I woke early, feeling the boat come to a stop and hearing the engines shutting down.  Along with a couple of other bleary eyed travellers, I made my way on to the deck and got my first glimpse (albeit in the dark) of the vast wall of rock that is Isla Guadalupe.  The sea was jet black and I could only imagine what was going on beneath the boat!  I surfaced for the second time along with my other fellow divers at around 6am in time for a cooked breakfast and safety briefing and then before we knew it, it was shark time!  The first shark we saw from the boat was even before the cages were put in the water and the level of excitement on seeing that first dorsal fin was incredible.  Little did we know what was in store for the rest of the day!

With 16 divers and four divers per cage taking hour long rotations, it was soon time for my team to enter the cage for the first time.  I had an amazing group of cage buddies including Tracie and Munro from Vancouver and Gary from West Virginia.  We got on brilliantly both above and below the water.  As non-certified divers, Tracie and I both received individual help from Dive Master Martin to ensure we were comfortable clearing our masks and replacing the regulator underwater and then it was shark watch!  

Seeing our first Great White from a distance will be something I will never forget.  They move so slowly and gracefully, quite unlike the media would have you believe.  The first hour was over in a flash, and we had seen a shark.  Could it get any better – oh yes!

During our second rotation of the day, we came face to face with Shredder.  Shredder is an adult male Great White Shark around 16 feet in length and as Martin so nicely put it, he is not the most careful shark!  His shredded dorsal fin and numerous scars are testament to the scrapes he has been in.  You can read how he got his name here  Shredder decided that our first day in the cages was going to be the Shredder show and he treated us to lots of close passes of the cages from all angles, some lovely toothy grins into the cage and also some antics on the surface to ensure those watching from the deck didn’t get bored.  Shredder is definitely the comedian of the shark world!  Occasionally he would give a smaller shark the chance to say hello but chased them off the minute he felt he was missing the attention of his adoring public.  For eight hours he was cruising around the boat and cages and once the cages had been lifted for the night, he breached next to the boat almost as if to say, ‘hey guys, what are you doing, I’m still here!’  Apparently this was the best ‘sharking’ day of the season so far as 13 different sharks were identified.

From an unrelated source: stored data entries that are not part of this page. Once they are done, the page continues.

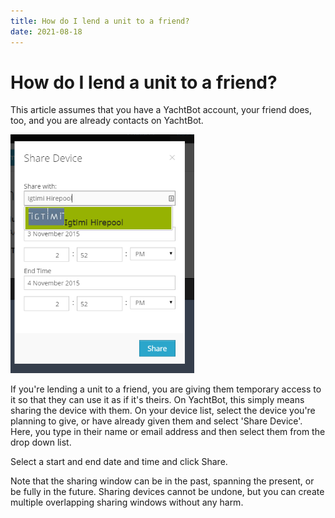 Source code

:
```yaml
---
title: How do I lend a unit to a friend?
date: 2021-08-18
---
```


# How do I lend a unit to a friend?

This article assumes that you have a YachtBot account, your friend does, too, and you are already contacts on YachtBot.

<img src="../../../assets/images/blob1446515619181.png" alt=""  height="382px" />

If you're lending a unit to a friend, you are giving them temporary access to it so that they can use it as if it's theirs. On YachtBot, this simply means sharing the device with them. On your device list, select the device you're planning to give, or have already given them and select 'Share Device'. Here, you type in their name or email address and then select them from the drop down list.

Select a start and end date and time and click Share.

Note that the sharing window can be in the past, spanning the present, or be fully in the future. Sharing devices cannot be undone, but you can create multiple overlapping sharing windows without any harm.
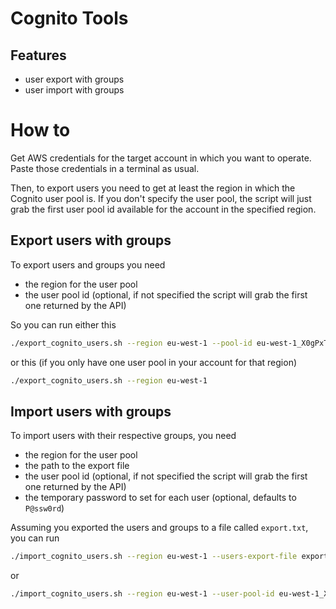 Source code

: # Cognito Tools

## Features
- user export with groups
- user import with groups


# How to

Get AWS credentials for the target account in which you want to operate.
Paste those credentials in a terminal as usual.

Then, to export users you need to get at least the region in which the Cognito user pool is.
If you don't specify the user pool, the script will just grab the first user pool id available
for the account in the specified region.

## Export users with groups
To export users and groups you need
- the region for the user pool
- the user pool id (optional, if not specified the script will grab the first one returned by the API)

So you can run either this
```bash
./export_cognito_users.sh --region eu-west-1 --pool-id eu-west-1_X0gPxTtR8
```

or this (if you only have one user pool in your account for that region)

```bash
./export_cognito_users.sh --region eu-west-1
```


## Import users with groups
To import users with their respective groups, you need
- the region for the user pool
- the path to the export file
- the user pool id (optional, if not specified the script will grab the first one returned by the API)
- the temporary password to set for each user (optional, defaults to `P@ssw0rd`)

Assuming you exported the users and groups to a file called `export.txt`, you can run
```bash
./import_cognito_users.sh --region eu-west-1 --users-export-file export.txt
```

or

```bash
./import_cognito_users.sh --region eu-west-1 --user-pool-id eu-west-1_X0gPxTtR8 [--temp-pwd TEMP_PASSWORD]
``` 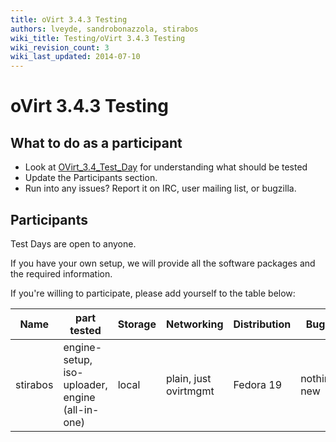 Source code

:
 ```yaml
---
title: oVirt 3.4.3 Testing
authors: lveyde, sandrobonazzola, stirabos
wiki_title: Testing/oVirt 3.4.3 Testing
wiki_revision_count: 3
wiki_last_updated: 2014-07-10
---
```


# oVirt 3.4.3 Testing

## What to do as a participant

*   Look at [OVirt_3.4_Test_Day](OVirt_3.4_Test_Day) for understanding what should be tested
*   Update the Participants section.
*   Run into any issues? Report it on IRC, user mailing list, or bugzilla.

## Participants

Test Days are open to anyone.

If you have your own setup, we will provide all the software packages and the required information.

If you're willing to participate, please add yourself to the table below:

| Name     | part tested                                     | Storage | Networking            | Distribution | Bugs        |
|----------|-------------------------------------------------|---------|-----------------------|--------------|-------------|
| stirabos | engine-setup, iso-uploader, engine (all-in-one) | local   | plain, just ovirtmgmt | Fedora 19    | nothing new |
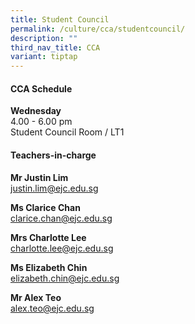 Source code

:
 ```yaml
---
title: Student Council
permalink: /culture/cca/studentcouncil/
description: ""
third_nav_title: CCA
variant: tiptap
---
```

<h4><strong>CCA Schedule</strong></h4><p><strong>Wednesday</strong><br>4.00 - 6.00 pm<br>Student Council Room / LT1</p><p></p><h4><strong>Teachers-in-charge</strong></h4><p><strong>Mr Justin Lim</strong><br><a href="mailto:justin.lim@ejc.edu.sg" rel="noopener noreferrer nofollow" target="_blank">justin.lim@ejc.edu.sg</a></p><p><strong>Ms Clarice Chan</strong><br><a href="mailto:clarice.chan@ejc.edu.sg" rel="noopener noreferrer nofollow" target="_blank">clarice.chan@ejc.edu.sg</a></p><p><strong>Mrs Charlotte Lee</strong><br><a href="mailto:charlotte.lee@ejc.edu.sg" rel="noopener noreferrer nofollow" target="_blank">charlotte.lee@ejc.edu.sg</a></p><p><strong>Ms Elizabeth Chin</strong><br><a href="mailto:elizabeth.chin@ejc.edu.sg" rel="noopener noreferrer nofollow" target="_blank">elizabeth.chin@ejc.edu.sg</a></p><p><strong>Mr Alex Teo</strong><br><a href="mailto:alex.teo@ejc.edu.sg" rel="noopener noreferrer nofollow" target="_blank">alex.teo@ejc.edu.sg</a></p>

After a full day of diving, we sat down to one of many amazing meals on board (Mark and Naomi the cooks do the most incredible job of feeding everyone despite not being anywhere near a shop for the entire trip)  We were fortunate to have Maurizio, the Islands Shark researcher come on board to talk to us about the sharks and his adventures to the bottom of the sea bed in a small submersible.  A few beers and comparing tales and photographs from the day and everyone was ready for bed!

Days two and three were quieter on the action front but even so, our rotation saw at least one shark on every dive and it was nice to be able to identify some different sharks.  Sharks are identified by their white markings on fins and gills and permanent mutilations.  We had a book on board to help us identify the individuals.  After two rotations each on the third morning, we set off for the return trip to San Diego.  On our way out of Isla Guadalupe we saw the elephant seals which the sharks like to eat (I never realised they only had to eat around once every two months.  Hardly crazed killing machines!)

The journey back was slightly rougher but still calm according to the crew and it was a chance to relax and enjoy the company of our new friends before arriving back in San Diego.  It was sad to say goodbye but an amazing experience and I made some great new friends.  The trip did not finish when I got off the boat as I had sea legs for 24 hours after getting back to the more ruthless sharks in Las Vegas!

I would like to say a massive thank you to all the crew of the Horizon – Spencer, Cary, Mark, Nick, Mark, Naomi and Martin for making such a memorable trip.